Modern technology is advancing at an unprecedented rate, and further advancements show no signs of slowing down. As technology rapidly evolves, so does the complexity of product designs. However, as these advancements occur, the tests employed by courts to determine whether a product design is defective remain largely unchanged. There are two main tests used by jurisdictions to determine whether a design is defective. The first is the consumer expectations test, which provides that when a product used in a reasonably foreseeable manner is more dangerous than an ordinary consumer would expect it to be, it is defective. The second test is the risk-utility test, which balances the utility and safety of a product design against the dangers and costs of the design. When the dangers of a product design outweigh its benefits, the design is defective.

Both the consumer expectations test and the risk-utility test are inadequate to address complex product designs. The consumer expectations test is not adequate because technologically advanced products are simply too complex for consumers to have a real expectation of how the product should perform in every type of situation. Similarly, the risk-utility test is not sufficient because it often requires a showing of an alternative reasonable design to prove a design is defective. Complex and cutting-edge products will often not have an alternative design because the products are so new, and therefore cannot be assessed by the risk-utility test. In response to these shortcomings, some jurisdictions employ hybrid formulations of these tests, yet even the hybrid tests are insufficient to address the growing complexity of product designs. As more and more complex products enter the market, there needs to be a design defect test that is better suited to address these concerns. Therefore, as an alternative to the tests currently employed, this Comment argues for the adoption of a new design defect test.

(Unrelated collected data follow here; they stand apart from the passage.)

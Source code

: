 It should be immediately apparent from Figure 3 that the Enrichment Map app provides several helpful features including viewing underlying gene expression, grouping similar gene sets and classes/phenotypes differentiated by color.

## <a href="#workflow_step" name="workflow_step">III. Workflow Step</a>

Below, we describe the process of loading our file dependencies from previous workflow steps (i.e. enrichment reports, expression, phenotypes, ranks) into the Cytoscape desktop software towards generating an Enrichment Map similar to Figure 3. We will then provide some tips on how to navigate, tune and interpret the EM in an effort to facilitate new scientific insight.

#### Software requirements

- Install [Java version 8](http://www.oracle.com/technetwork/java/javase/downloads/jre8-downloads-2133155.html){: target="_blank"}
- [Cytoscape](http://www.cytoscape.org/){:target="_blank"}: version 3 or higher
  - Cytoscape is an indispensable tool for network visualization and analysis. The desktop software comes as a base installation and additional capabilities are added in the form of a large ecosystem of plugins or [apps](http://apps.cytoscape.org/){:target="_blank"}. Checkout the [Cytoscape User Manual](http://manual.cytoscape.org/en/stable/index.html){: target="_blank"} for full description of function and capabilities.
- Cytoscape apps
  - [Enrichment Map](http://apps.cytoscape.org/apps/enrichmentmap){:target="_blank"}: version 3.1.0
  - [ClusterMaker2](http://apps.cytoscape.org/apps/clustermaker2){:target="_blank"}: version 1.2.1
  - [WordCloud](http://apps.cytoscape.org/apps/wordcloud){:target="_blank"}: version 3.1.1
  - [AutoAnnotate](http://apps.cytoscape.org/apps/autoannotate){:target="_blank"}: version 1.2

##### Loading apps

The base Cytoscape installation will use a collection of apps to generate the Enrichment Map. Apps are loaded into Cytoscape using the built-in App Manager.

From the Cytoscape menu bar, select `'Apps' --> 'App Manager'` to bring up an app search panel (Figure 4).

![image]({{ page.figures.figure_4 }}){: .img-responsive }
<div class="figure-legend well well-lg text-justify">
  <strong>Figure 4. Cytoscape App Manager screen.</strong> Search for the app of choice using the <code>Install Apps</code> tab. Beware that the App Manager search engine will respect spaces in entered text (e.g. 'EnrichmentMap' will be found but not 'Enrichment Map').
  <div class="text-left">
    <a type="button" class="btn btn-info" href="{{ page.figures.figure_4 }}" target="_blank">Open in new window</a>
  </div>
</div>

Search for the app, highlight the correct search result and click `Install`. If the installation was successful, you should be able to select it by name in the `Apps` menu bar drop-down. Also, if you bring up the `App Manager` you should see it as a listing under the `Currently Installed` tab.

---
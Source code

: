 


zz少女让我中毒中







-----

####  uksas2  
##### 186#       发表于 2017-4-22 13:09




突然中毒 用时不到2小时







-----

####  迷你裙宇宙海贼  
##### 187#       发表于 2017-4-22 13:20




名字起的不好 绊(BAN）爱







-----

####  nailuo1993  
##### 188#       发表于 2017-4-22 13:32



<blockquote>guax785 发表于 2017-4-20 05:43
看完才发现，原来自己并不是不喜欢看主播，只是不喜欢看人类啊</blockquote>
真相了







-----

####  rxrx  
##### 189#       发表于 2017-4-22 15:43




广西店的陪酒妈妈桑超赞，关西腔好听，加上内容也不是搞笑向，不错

This Comment proposes a two-part balancing test, called the dual risk-utility test. The dual risk-utility test separates the alternative design question from other factors considered in the traditional risk-utility test. Under the first prong, the availability of a reasonable alternative design is determined by identifying an alternative design and then balancing the benefits of implementing such a design against the feasibility of adopting it. If on balance there is no reasonable alternative design, or if no reasonable alternative design can initially be identified, then the second prong of the test balances the costs of the current design against the benefits of the current design. Under this prong, if the current design’s risks outweigh its benefits, the design is defective. The two-prong nature of this test is best suited to address complex products because numerous complex products do not have a feasible alternative design and therefore need another mechanism, such as this test’s second prong, to determine if there is a design defect.